We took these four buckets of assumptions and composed our hypotheses. We stressed that each statement had to be tactical enough to be testable by a relatively small team so that we can build learning into the hypotheses, adjust based on the insight and then set the team off again on a slightly improved hypothesis.

As with product development, there are many risks to process improvement. Some are similar — for example, you may not find any buyers for your new ideas. Some, however, diverge — such as attempting to change process in a culture that fears failure. We asked the team to come up with the top 5 risks for their primary hypothesis to give them a sense of where they should be focusing their early efforts to test that hypothesis.

Finally, the teams generated a couple of experiments to begin testing their process improvement. These included email-based updates to managers and staffing a new project with a much smaller team than before.

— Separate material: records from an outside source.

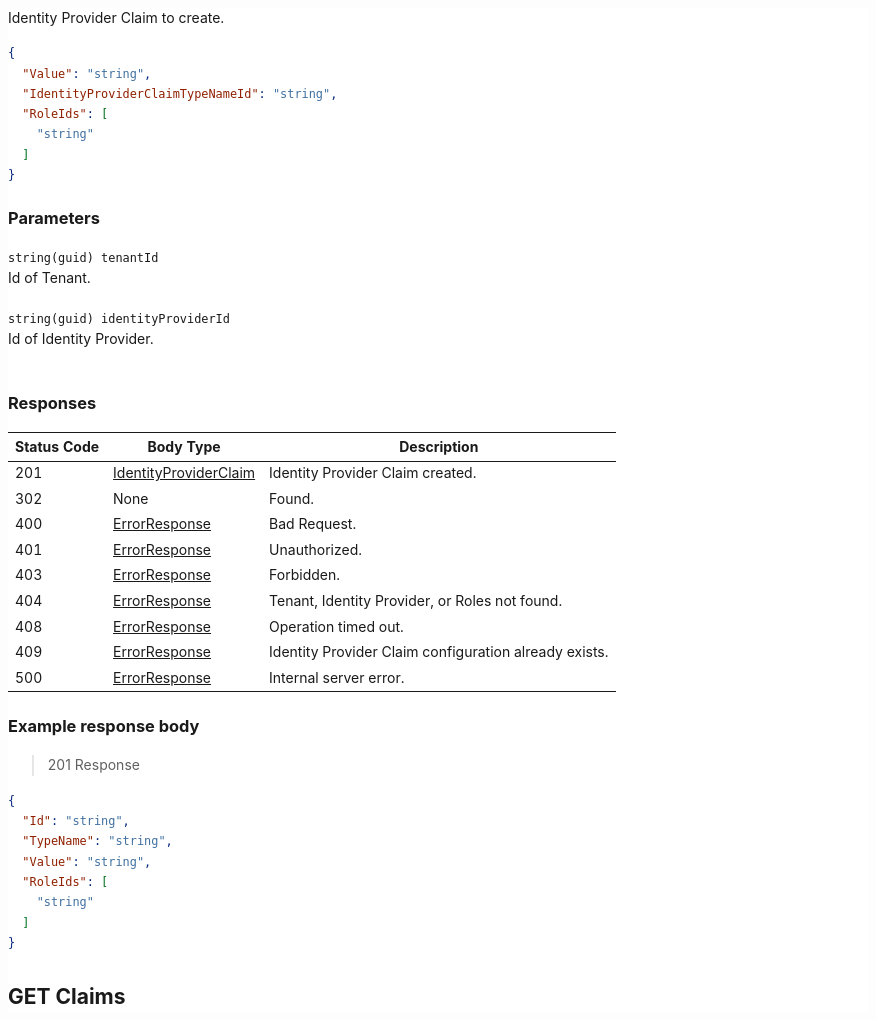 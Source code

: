 Identity Provider Claim to create.<br/>

```json
{
  "Value": "string",
  "IdentityProviderClaimTypeNameId": "string",
  "RoleIds": [
    "string"
  ]
}
```

<h3 id="claims_postidentityproviderclaim-parameters">Parameters</h3>

`string(guid) tenantId`<br/>Id of Tenant.</br></br>`string(guid) identityProviderId`<br/>Id of Identity Provider.</br></br>

<h3 id="claims_postidentityproviderclaim-responses">Responses</h3>

|Status Code|Body Type|Description|
|---|---|---|
|201|[IdentityProviderClaim](#schemaidentityproviderclaim)|Identity Provider Claim created.|
|302|None|Found.|
|400|[ErrorResponse](#schemaerrorresponse)|Bad Request.|
|401|[ErrorResponse](#schemaerrorresponse)|Unauthorized.|
|403|[ErrorResponse](#schemaerrorresponse)|Forbidden.|
|404|[ErrorResponse](#schemaerrorresponse)|Tenant, Identity Provider, or Roles not found.|
|408|[ErrorResponse](#schemaerrorresponse)|Operation timed out.|
|409|[ErrorResponse](#schemaerrorresponse)|Identity Provider Claim configuration already exists.|
|500|[ErrorResponse](#schemaerrorresponse)|Internal server error.|

### Example response body

> 201 Response

```json
{
  "Id": "string",
  "TypeName": "string",
  "Value": "string",
  "RoleIds": [
    "string"
  ]
}
```

## GET Claims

In addition to the quantitative business outcomes they wanted to achieve teams also added in qualitative measures of success like “team morale” and “happiness.”

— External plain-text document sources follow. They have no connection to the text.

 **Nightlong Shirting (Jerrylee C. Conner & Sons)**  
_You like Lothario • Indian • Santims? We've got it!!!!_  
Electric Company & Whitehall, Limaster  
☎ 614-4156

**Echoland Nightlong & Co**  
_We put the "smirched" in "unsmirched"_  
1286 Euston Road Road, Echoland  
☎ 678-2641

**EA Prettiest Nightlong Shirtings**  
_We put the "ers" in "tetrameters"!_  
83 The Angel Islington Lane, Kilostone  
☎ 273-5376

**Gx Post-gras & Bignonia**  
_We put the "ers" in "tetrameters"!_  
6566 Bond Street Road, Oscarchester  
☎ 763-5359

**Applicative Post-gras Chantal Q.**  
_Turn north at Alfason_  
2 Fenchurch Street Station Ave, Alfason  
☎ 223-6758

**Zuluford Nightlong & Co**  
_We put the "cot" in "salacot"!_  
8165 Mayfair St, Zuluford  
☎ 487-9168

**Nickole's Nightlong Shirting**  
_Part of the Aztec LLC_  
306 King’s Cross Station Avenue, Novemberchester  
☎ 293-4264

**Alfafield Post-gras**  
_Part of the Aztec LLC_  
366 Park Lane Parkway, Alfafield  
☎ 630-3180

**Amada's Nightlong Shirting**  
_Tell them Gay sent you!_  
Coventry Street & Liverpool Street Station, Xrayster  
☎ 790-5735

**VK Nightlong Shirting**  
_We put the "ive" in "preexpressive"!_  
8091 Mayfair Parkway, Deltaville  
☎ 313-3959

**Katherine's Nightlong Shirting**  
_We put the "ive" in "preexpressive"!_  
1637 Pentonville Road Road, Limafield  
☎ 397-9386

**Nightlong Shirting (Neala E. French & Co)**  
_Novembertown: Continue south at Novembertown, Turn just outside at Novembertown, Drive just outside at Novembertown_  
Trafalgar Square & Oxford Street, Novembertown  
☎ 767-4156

As we do in product development efforts, though, we had to strongly push the teams to be as “lean” as possible here. Their tendency, as part of a big organization, was to experiment big. Several teams began thinking of code they could write or systems they would have to purchase (think a/b testing platforms as an example) to prove out their experiments. Instead we urged the teams to work with systems they already have in place (e.g., using the obscure voting feature in Microsoft Outlook to check team morale) and limit their cost exposure as much as possible.

As much as these last steps were similar to the way we’ve applied lean to products and services we did have to add one last step that often is not required in product development. We assigned owners to every experiment. In product development, accountability comes from making progress on the product. Assigning specific individuals to running experiments is usually not necessary. With process improvement, there is less corporate pressure for immediate progress plus it is usually a secondary activity on top of product delivery and other responsibilities. Accountability had to be explicit. By standing up in front of their colleagues and quite literally signing up for each experiment the odds of them actually happening increased exponentially.

It seems clear now that, with a few modifications, the framework we’re using to improve the products and services we deliver can also be applied to the processes that create these products. We learned a great deal about how much this framework can stretch over the course of this exercise and have proven that, in most situations, focusing on the user, grounding your decisions in evidence and guiding your work with outcomes yields a successful result.